## WHAT IS NEEDED
Up to and including the final line, please copy every line exactly, starting from the one that contains "- Technical Lead: [Your Name]" in the material below.

(AVAILABLE DATA)

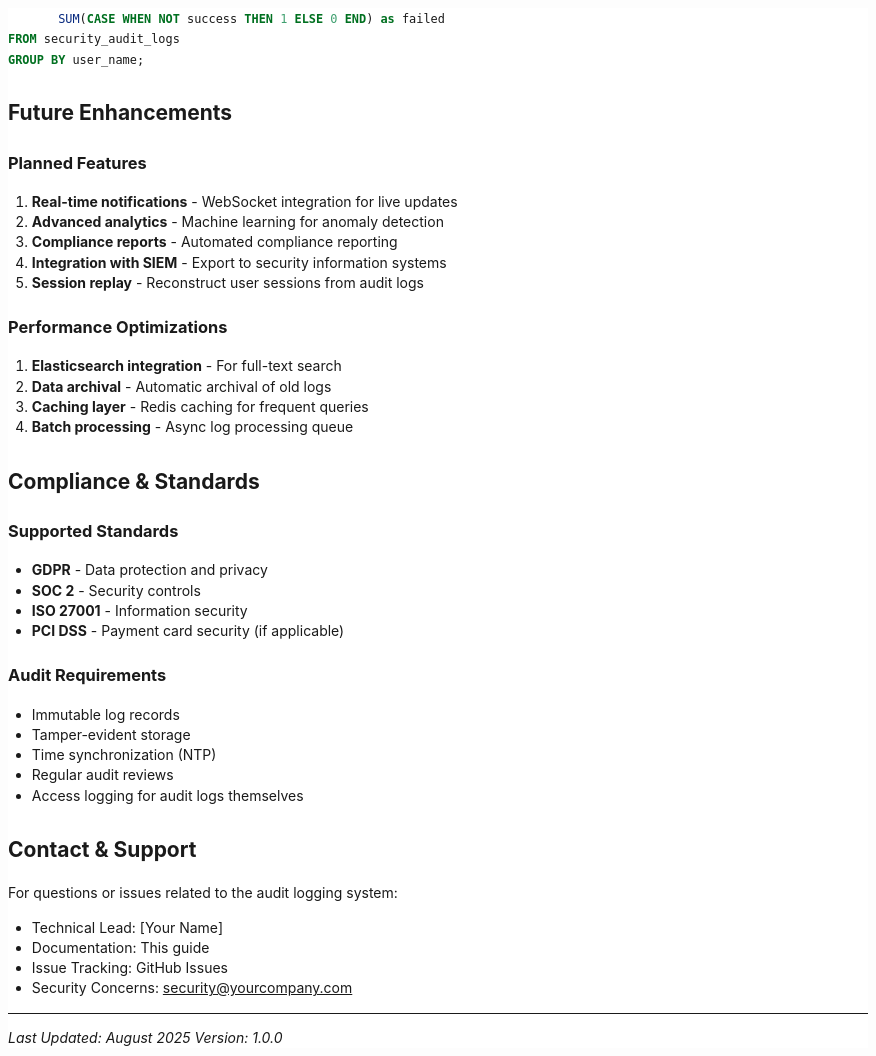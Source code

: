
 ```sql
       SUM(CASE WHEN NOT success THEN 1 ELSE 0 END) as failed
FROM security_audit_logs 
GROUP BY user_name;
```

## Future Enhancements

### Planned Features
1. **Real-time notifications** - WebSocket integration for live updates
2. **Advanced analytics** - Machine learning for anomaly detection
3. **Compliance reports** - Automated compliance reporting
4. **Integration with SIEM** - Export to security information systems
5. **Session replay** - Reconstruct user sessions from audit logs

### Performance Optimizations
1. **Elasticsearch integration** - For full-text search
2. **Data archival** - Automatic archival of old logs
3. **Caching layer** - Redis caching for frequent queries
4. **Batch processing** - Async log processing queue

## Compliance & Standards

### Supported Standards
- **GDPR** - Data protection and privacy
- **SOC 2** - Security controls
- **ISO 27001** - Information security
- **PCI DSS** - Payment card security (if applicable)

### Audit Requirements
- Immutable log records
- Tamper-evident storage
- Time synchronization (NTP)
- Regular audit reviews
- Access logging for audit logs themselves

## Contact & Support

For questions or issues related to the audit logging system:
- Technical Lead: [Your Name]
- Documentation: This guide
- Issue Tracking: GitHub Issues
- Security Concerns: security@yourcompany.com

---

*Last Updated: August 2025*
*Version: 1.0.0*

(End AVAILABLE DATA)

## RESPONSE TO THIS EXERCISE
- Technical Lead: [Your Name]
- Documentation: This guide
- Issue Tracking: GitHub Issues
- Security Concerns: security@yourcompany.com

---

*Last Updated: August 2025*
*Version: 1.0.0*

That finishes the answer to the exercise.